**Input for this task:**
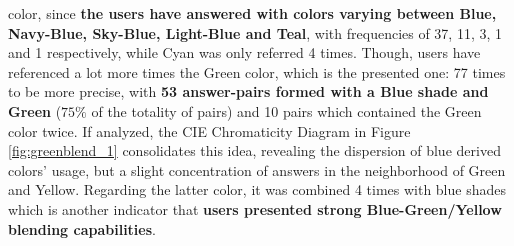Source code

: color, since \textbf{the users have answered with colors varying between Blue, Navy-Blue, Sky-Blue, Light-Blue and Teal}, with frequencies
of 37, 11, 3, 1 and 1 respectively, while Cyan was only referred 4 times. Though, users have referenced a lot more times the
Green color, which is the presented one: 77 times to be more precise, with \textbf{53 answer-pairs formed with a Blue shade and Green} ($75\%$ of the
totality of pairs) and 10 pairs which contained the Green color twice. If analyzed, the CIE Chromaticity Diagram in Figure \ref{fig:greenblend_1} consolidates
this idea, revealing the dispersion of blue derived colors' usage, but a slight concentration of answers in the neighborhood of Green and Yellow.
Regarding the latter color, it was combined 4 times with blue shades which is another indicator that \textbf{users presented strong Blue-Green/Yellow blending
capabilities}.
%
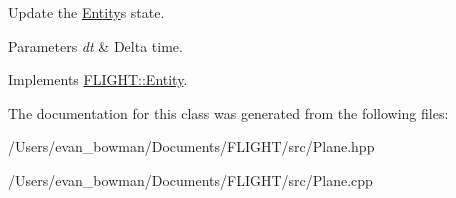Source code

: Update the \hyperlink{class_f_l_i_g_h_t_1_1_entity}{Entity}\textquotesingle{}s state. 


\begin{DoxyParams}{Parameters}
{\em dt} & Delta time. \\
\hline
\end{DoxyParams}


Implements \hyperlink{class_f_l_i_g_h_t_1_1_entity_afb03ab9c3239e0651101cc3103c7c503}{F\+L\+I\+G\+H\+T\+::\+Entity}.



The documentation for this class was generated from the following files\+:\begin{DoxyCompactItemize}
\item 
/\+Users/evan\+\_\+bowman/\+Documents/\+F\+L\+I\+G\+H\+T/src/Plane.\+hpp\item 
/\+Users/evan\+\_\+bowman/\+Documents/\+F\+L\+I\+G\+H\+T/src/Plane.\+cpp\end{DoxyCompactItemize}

* * *

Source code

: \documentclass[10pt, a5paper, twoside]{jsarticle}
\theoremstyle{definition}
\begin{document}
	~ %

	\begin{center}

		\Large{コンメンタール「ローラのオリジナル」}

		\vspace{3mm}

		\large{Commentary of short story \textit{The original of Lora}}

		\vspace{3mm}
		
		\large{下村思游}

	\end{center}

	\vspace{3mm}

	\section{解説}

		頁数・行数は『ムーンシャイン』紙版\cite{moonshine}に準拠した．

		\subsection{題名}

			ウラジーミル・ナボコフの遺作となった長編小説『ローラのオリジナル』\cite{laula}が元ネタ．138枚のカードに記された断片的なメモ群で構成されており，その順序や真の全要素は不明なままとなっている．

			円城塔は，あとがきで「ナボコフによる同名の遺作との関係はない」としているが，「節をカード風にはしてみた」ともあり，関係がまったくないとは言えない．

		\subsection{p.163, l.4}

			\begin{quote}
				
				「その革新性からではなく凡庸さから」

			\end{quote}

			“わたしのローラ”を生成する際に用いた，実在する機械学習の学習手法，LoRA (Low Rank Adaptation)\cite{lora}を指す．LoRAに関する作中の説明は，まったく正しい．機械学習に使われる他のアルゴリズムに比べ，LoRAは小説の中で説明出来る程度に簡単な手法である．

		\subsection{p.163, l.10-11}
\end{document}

**Instructions for the task:** Copy each line from the records above that includes the string "with".

**Output of the exercise:**
: color, since \textbf{the users have answered with colors varying between Blue, Navy-Blue, Sky-Blue, Light-Blue and Teal}, with frequencies
Green color, which is the presented one: 77 times to be more precise, with \textbf{53 answer-pairs formed with a Blue shade and Green} ($75\%$ of the
Regarding the latter color, it was combined 4 times with blue shades which is another indicator that \textbf{users presented strong Blue-Green/Yellow blending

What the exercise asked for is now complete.